Welcome to the fourth instalment of the Pre-Match Preparation Guide. Over the last few weeks, I’ve discussed how to optimise the morning of your match day with regards to food, drink and psyche-up music.
This week is all about being inspirational; it’s about delivering a speech that will motivate your team to fight for every tackle and for every header, in order to maximise the likelihood of your team being victorious. This week, I’ll be trying to create the recipe for the perfect pre-match Team Talk.
Pre-Match Guide: Week 4 – Inspirational Team Talks
There is surely no better way to introduce the topic than with a clip of one of the most famous motivational speeches of all time, from the film ‘Any Given Sunday’, I give you ‘Coach’ Al Pacino…
Unfortunately, as the majority of grass roots football team talks happen in a tiny smelly changing room, during the warm up, or maybe during a team huddle just before the kick off, you’re unlikely to have the opportunity to use emotional music or slow-motion camera tricks to enhance the inspiration you’re trying to deliver. However there are some aspects of this speech you can imitate on a cold, windy football pitch in the middle of nowhere…
1. Be the Sole Focus of Attention
You have to make sure you are the only thing the players are concentrated on during the team talk. This might be harder than it seems, if you’re outside, players’ attentions are likely to be drawn to anything that moves. Whether it’s a game on another pitch, a ball they’re kicking about, a nearby dog or a group of WAGs, it’s best to try to minimise any distractions.
The most obvious way of doing this is by doing the talk inside the changing room. If this isn’t possible – get the players to face away from any other football pitches, and make sure all the footballs are in a bag, or an unreachable distance away.
2. Sort out Positions, Formations & Set Pieces
The team talk is the best time to let your players know who will be playing where, what formation you are playing and who will be doing what for set-pieces. It’s easy to forget to say who will be taking corners, free-kicks, penalties, and who will be on the posts for defending corners – but letting your players know before the match will eliminate any confusion during the match.

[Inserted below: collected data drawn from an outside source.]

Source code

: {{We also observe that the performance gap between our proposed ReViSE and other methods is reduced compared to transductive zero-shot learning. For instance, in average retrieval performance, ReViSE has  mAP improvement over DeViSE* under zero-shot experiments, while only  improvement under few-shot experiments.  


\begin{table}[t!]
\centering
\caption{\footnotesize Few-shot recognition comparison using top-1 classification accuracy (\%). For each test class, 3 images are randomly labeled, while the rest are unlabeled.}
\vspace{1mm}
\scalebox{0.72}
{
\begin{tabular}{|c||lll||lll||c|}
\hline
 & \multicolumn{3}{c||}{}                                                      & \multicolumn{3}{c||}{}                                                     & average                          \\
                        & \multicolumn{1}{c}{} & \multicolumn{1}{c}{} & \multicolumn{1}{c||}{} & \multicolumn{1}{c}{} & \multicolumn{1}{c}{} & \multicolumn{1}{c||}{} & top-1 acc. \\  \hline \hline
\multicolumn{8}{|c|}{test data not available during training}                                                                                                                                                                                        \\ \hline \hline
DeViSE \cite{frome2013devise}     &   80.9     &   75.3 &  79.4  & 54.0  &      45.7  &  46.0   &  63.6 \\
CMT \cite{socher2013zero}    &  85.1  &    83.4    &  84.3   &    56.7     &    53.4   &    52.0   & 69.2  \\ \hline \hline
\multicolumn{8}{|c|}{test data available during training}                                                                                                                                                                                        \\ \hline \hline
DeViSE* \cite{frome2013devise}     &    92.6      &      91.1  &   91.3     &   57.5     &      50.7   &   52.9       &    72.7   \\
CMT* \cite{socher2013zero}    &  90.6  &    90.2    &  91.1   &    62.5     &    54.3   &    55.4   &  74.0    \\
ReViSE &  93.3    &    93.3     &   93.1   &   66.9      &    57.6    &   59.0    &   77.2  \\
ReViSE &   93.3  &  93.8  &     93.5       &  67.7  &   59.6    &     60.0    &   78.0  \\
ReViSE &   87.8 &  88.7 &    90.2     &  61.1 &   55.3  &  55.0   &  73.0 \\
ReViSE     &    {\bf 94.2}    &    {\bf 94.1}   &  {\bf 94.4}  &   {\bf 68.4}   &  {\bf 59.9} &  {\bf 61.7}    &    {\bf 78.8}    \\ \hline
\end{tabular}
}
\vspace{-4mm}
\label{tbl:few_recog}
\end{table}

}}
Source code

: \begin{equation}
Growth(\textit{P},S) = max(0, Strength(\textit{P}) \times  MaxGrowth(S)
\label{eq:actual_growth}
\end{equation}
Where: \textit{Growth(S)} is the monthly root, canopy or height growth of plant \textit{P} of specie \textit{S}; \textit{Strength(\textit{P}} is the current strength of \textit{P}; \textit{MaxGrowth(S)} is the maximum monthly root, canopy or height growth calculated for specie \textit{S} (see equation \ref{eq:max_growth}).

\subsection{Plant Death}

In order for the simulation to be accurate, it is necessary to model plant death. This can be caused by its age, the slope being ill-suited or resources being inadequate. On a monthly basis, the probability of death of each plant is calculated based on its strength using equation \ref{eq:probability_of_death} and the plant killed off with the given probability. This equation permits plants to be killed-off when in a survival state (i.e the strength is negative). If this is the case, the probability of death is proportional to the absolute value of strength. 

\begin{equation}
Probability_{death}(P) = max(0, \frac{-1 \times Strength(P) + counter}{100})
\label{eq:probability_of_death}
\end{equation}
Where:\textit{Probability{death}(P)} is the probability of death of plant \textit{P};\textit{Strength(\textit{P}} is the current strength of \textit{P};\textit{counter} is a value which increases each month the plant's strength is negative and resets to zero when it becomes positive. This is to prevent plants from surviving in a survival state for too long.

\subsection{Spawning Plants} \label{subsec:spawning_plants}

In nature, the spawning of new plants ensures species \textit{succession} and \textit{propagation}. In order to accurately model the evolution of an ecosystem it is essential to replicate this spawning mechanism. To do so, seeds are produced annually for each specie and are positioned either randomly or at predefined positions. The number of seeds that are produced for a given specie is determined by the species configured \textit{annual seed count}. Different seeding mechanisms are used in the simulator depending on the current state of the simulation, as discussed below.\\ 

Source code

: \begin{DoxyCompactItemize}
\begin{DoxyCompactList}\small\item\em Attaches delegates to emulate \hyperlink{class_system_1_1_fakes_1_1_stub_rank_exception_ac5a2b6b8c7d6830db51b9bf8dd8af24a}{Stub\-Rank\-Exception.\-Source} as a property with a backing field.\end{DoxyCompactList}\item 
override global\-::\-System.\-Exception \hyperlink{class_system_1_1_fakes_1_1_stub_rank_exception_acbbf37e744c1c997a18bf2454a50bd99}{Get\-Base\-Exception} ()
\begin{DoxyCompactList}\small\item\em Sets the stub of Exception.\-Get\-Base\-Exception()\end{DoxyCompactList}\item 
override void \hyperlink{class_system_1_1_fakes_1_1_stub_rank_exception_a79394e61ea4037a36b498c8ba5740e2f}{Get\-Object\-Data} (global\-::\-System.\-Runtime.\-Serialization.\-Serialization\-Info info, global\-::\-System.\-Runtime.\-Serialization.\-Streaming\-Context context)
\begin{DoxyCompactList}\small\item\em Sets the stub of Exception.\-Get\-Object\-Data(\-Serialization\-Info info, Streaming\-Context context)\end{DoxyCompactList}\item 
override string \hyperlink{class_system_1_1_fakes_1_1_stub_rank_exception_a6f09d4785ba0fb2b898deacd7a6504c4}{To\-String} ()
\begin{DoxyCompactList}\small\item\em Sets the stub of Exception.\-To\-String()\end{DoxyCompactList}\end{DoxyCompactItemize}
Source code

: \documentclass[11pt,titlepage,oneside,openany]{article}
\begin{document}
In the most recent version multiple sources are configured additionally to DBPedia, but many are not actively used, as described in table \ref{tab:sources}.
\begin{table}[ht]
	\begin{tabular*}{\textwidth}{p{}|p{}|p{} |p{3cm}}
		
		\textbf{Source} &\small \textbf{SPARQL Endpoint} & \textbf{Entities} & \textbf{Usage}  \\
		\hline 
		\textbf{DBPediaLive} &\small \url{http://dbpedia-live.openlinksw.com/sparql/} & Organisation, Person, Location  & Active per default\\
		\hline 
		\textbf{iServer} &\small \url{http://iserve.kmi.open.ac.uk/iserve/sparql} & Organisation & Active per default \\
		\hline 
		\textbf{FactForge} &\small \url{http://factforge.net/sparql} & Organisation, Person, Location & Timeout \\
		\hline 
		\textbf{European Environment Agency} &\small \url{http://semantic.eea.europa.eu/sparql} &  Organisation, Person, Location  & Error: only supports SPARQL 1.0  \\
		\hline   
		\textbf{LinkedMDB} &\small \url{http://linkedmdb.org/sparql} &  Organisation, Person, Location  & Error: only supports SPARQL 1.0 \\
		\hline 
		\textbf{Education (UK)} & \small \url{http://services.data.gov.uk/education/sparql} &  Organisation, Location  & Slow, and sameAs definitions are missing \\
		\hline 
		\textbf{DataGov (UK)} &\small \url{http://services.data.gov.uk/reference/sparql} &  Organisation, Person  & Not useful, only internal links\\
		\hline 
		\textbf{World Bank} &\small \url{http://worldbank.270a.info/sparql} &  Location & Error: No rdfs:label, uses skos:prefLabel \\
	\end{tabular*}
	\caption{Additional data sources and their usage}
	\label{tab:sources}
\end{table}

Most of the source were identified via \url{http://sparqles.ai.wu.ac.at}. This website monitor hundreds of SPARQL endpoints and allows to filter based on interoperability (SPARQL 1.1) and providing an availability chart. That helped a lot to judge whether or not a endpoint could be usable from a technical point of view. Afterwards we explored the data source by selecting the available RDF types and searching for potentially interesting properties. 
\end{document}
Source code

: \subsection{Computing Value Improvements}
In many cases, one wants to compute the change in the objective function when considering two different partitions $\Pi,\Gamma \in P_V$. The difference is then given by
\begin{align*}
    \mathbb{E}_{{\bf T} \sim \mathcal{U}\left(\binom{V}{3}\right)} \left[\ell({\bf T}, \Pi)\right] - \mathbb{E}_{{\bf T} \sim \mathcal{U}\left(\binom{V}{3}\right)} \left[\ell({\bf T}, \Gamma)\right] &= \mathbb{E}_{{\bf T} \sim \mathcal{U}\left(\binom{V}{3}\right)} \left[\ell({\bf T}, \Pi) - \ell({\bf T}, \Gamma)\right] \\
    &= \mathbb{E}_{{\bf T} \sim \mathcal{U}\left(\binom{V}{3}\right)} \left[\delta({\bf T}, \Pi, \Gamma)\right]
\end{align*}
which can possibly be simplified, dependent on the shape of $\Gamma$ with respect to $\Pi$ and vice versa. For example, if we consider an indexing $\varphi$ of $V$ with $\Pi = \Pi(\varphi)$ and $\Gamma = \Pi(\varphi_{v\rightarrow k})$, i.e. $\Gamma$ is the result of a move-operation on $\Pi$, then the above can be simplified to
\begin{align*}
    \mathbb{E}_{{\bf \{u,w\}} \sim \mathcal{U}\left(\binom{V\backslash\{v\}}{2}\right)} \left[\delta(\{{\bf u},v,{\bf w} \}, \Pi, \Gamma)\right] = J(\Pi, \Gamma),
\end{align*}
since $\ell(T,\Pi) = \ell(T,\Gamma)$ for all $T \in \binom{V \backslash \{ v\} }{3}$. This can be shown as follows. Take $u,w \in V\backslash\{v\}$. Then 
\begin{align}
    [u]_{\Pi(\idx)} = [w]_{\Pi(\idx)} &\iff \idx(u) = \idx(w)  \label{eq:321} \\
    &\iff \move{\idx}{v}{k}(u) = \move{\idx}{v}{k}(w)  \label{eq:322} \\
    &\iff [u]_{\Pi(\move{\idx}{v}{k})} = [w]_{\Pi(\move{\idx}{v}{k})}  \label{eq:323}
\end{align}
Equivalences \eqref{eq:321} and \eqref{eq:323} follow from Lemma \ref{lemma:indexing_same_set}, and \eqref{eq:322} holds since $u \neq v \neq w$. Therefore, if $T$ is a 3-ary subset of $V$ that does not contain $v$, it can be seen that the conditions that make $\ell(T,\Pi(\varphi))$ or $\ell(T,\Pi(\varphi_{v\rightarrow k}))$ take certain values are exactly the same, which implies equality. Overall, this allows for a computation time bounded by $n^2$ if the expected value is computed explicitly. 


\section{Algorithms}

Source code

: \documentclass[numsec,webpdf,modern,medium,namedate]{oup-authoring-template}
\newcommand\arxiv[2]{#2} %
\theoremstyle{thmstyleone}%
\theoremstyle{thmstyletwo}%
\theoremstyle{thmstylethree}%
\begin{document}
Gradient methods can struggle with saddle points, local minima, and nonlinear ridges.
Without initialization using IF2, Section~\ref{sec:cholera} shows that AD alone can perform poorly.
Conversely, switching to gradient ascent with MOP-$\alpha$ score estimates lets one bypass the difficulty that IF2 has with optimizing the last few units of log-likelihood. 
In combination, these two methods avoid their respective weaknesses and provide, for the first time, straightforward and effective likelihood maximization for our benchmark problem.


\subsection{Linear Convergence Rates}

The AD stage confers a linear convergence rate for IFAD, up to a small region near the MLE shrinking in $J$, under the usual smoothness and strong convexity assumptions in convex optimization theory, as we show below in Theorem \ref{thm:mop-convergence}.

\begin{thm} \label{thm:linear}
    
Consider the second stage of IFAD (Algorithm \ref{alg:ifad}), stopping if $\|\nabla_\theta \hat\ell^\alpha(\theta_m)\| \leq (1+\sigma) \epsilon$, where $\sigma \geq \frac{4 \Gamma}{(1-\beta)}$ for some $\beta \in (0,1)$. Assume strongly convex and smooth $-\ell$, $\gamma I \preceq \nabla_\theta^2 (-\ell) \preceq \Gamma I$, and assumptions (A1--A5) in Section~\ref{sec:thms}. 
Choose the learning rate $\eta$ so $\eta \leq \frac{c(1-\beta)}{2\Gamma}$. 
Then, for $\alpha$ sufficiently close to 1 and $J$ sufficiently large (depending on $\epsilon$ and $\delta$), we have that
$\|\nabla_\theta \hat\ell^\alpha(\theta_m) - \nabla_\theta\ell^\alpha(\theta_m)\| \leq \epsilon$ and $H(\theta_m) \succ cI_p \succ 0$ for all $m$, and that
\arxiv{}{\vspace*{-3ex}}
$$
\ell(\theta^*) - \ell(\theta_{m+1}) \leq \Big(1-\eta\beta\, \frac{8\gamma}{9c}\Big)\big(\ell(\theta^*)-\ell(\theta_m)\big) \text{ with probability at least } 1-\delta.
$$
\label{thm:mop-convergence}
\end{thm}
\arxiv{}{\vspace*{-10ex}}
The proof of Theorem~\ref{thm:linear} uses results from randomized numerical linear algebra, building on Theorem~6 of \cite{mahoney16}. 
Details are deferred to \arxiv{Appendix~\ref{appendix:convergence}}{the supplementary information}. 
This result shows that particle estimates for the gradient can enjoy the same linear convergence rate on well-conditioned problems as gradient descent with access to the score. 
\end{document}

3. Don’t Over-Complicate Tactics
There is no point confusing your team by introducing complex analysis of how you want them to play minutes before kick-off. Coming up with a few easily understandable tactical ideas can prove to be most effective. What is your mindset when in possession? Are you playing slick passing football, or will you be hitting the target man at the first opportunity? Also what is your mindset when out of possession? Will you be closing down fast and making tough challenges, or will you be standing off?
4. Build Up to a Climax
How you finish the team talk will leave an impression on the players as they go out to play. If you end on an anti-climax, the players’ morale will likely be low, if your speech builds and builds up right to the end, the players will be buzzing, and it’s very likely they’ll carry that adrenaline onto the pitch and perform that bit better.
Inspiring your team with a positive team talk is one of way of making sure the team starts in the right frame of mind. You don’t need to go for an emotional Hollywood style speech every week, but getting your points across clearly and passionately to a listening team will significantly improve the chances of them performing the way you want them to. Inspire your players with your tactical insights and let them know they can win if they put in that extra bit of effort to get that inch…Now, what are you gonna do?